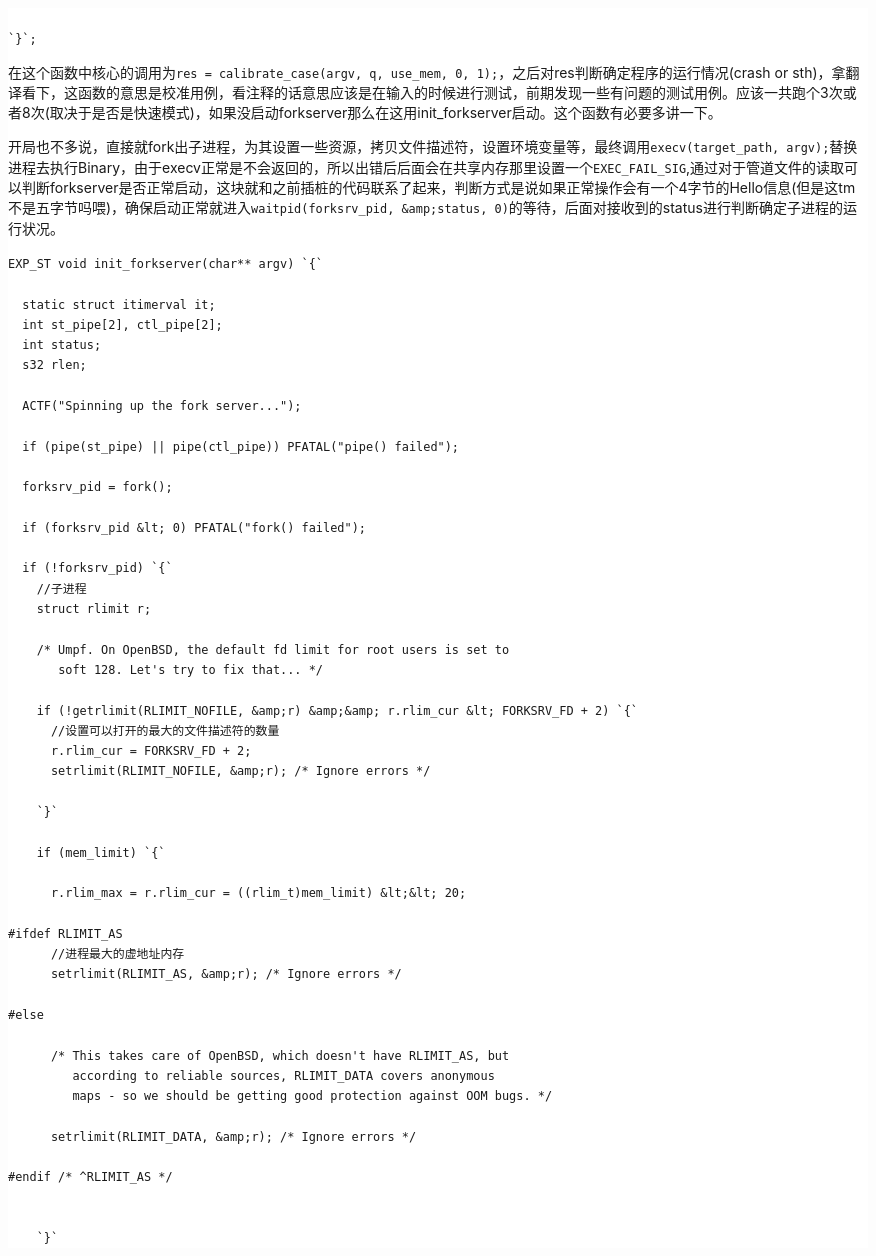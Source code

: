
 ```

`}`;
```

在这个函数中核心的调用为`res = calibrate_case(argv, q, use_mem, 0, 1);`，之后对res判断确定程序的运行情况(crash or sth)，拿翻译看下，这函数的意思是校准用例，看注释的话意思应该是在输入的时候进行测试，前期发现一些有问题的测试用例。应该一共跑个3次或者8次(取决于是否是快速模式)，如果没启动forkserver那么在这用init_forkserver启动。这个函数有必要多讲一下。

开局也不多说，直接就fork出子进程，为其设置一些资源，拷贝文件描述符，设置环境变量等，最终调用`execv(target_path, argv);`替换进程去执行Binary，由于execv正常是不会返回的，所以出错后后面会在共享内存那里设置一个`EXEC_FAIL_SIG`,通过对于管道文件的读取可以判断forkserver是否正常启动，这块就和之前插桩的代码联系了起来，判断方式是说如果正常操作会有一个4字节的Hello信息(但是这tm不是五字节吗喂)，确保启动正常就进入`waitpid(forksrv_pid, &amp;status, 0)`的等待，后面对接收到的status进行判断确定子进程的运行状况。

```
EXP_ST void init_forkserver(char** argv) `{`

  static struct itimerval it;
  int st_pipe[2], ctl_pipe[2];
  int status;
  s32 rlen;

  ACTF("Spinning up the fork server...");

  if (pipe(st_pipe) || pipe(ctl_pipe)) PFATAL("pipe() failed");

  forksrv_pid = fork();

  if (forksrv_pid &lt; 0) PFATAL("fork() failed");

  if (!forksrv_pid) `{`
    //子进程
    struct rlimit r;

    /* Umpf. On OpenBSD, the default fd limit for root users is set to
       soft 128. Let's try to fix that... */

    if (!getrlimit(RLIMIT_NOFILE, &amp;r) &amp;&amp; r.rlim_cur &lt; FORKSRV_FD + 2) `{`
      //设置可以打开的最大的文件描述符的数量
      r.rlim_cur = FORKSRV_FD + 2;
      setrlimit(RLIMIT_NOFILE, &amp;r); /* Ignore errors */

    `}`

    if (mem_limit) `{`

      r.rlim_max = r.rlim_cur = ((rlim_t)mem_limit) &lt;&lt; 20;

#ifdef RLIMIT_AS
      //进程最大的虚地址内存
      setrlimit(RLIMIT_AS, &amp;r); /* Ignore errors */

#else

      /* This takes care of OpenBSD, which doesn't have RLIMIT_AS, but
         according to reliable sources, RLIMIT_DATA covers anonymous
         maps - so we should be getting good protection against OOM bugs. */

      setrlimit(RLIMIT_DATA, &amp;r); /* Ignore errors */

#endif /* ^RLIMIT_AS */


    `}`

```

Your task:
All lines above containing the string "argv" are to be collected.

Answer for this exercise:
在这个函数中核心的调用为`res = calibrate_case(argv, q, use_mem, 0, 1);`，之后对res判断确定程序的运行情况(crash or sth)，拿翻译看下，这函数的意思是校准用例，看注释的话意思应该是在输入的时候进行测试，前期发现一些有问题的测试用例。应该一共跑个3次或者8次(取决于是否是快速模式)，如果没启动forkserver那么在这用init_forkserver启动。这个函数有必要多讲一下。
开局也不多说，直接就fork出子进程，为其设置一些资源，拷贝文件描述符，设置环境变量等，最终调用`execv(target_path, argv);`替换进程去执行Binary，由于execv正常是不会返回的，所以出错后后面会在共享内存那里设置一个`EXEC_FAIL_SIG`,通过对于管道文件的读取可以判断forkserver是否正常启动，这块就和之前插桩的代码联系了起来，判断方式是说如果正常操作会有一个4字节的Hello信息(但是这tm不是五字节吗喂)，确保启动正常就进入`waitpid(forksrv_pid, &amp;status, 0)`的等待，后面对接收到的status进行判断确定子进程的运行状况。
EXP_ST void init_forkserver(char** argv) `{`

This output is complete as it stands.